• [WHAT THE TASK ASKS]
From the material below, list every line containing "create".

• [MATERIALS PROVIDED]
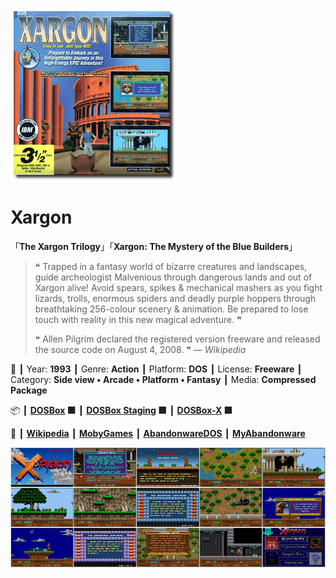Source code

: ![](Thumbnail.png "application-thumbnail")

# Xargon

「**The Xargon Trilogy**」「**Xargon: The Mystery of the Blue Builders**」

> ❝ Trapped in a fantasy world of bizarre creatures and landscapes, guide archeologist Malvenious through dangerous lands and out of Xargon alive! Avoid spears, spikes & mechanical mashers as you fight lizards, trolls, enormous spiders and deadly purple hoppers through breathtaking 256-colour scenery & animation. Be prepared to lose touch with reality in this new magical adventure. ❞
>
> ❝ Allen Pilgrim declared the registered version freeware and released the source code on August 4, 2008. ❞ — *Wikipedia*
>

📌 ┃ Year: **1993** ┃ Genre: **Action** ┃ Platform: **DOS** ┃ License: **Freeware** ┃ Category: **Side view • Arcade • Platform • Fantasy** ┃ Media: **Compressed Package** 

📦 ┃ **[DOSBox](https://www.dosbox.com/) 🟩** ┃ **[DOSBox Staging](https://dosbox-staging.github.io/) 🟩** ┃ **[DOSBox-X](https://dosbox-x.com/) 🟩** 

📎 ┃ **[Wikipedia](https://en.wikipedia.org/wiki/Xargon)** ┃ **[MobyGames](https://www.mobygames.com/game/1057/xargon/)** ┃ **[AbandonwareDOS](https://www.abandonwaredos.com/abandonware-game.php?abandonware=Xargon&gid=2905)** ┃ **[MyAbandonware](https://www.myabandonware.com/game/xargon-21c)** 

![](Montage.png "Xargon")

...

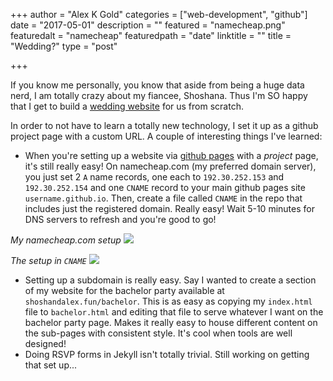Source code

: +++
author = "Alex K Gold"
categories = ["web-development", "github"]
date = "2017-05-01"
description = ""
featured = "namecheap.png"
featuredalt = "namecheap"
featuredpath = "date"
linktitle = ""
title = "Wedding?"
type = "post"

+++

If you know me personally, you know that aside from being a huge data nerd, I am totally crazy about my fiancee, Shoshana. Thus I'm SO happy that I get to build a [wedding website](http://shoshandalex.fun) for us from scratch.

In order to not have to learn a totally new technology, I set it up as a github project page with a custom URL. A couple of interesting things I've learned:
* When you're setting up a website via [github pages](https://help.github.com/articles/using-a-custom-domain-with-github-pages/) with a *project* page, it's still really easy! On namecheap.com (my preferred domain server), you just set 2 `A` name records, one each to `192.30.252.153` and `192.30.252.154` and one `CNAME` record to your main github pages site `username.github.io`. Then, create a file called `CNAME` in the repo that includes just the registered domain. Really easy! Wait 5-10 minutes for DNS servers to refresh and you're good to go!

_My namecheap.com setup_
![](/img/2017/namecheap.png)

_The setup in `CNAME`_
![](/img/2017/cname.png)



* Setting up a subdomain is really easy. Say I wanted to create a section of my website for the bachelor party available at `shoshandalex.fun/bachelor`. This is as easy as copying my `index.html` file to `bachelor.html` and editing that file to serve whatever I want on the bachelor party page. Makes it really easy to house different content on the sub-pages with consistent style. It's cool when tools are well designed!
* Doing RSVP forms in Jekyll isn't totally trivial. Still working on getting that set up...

• [WRITTEN SOLUTION]
* When you're setting up a website via [github pages](https://help.github.com/articles/using-a-custom-domain-with-github-pages/) with a *project* page, it's still really easy! On namecheap.com (my preferred domain server), you just set 2 `A` name records, one each to `192.30.252.153` and `192.30.252.154` and one `CNAME` record to your main github pages site `username.github.io`. Then, create a file called `CNAME` in the repo that includes just the registered domain. Really easy! Wait 5-10 minutes for DNS servers to refresh and you're good to go!
* Setting up a subdomain is really easy. Say I wanted to create a section of my website for the bachelor party available at `shoshandalex.fun/bachelor`. This is as easy as copying my `index.html` file to `bachelor.html` and editing that file to serve whatever I want on the bachelor party page. Makes it really easy to house different content on the sub-pages with consistent style. It's cool when tools are well designed!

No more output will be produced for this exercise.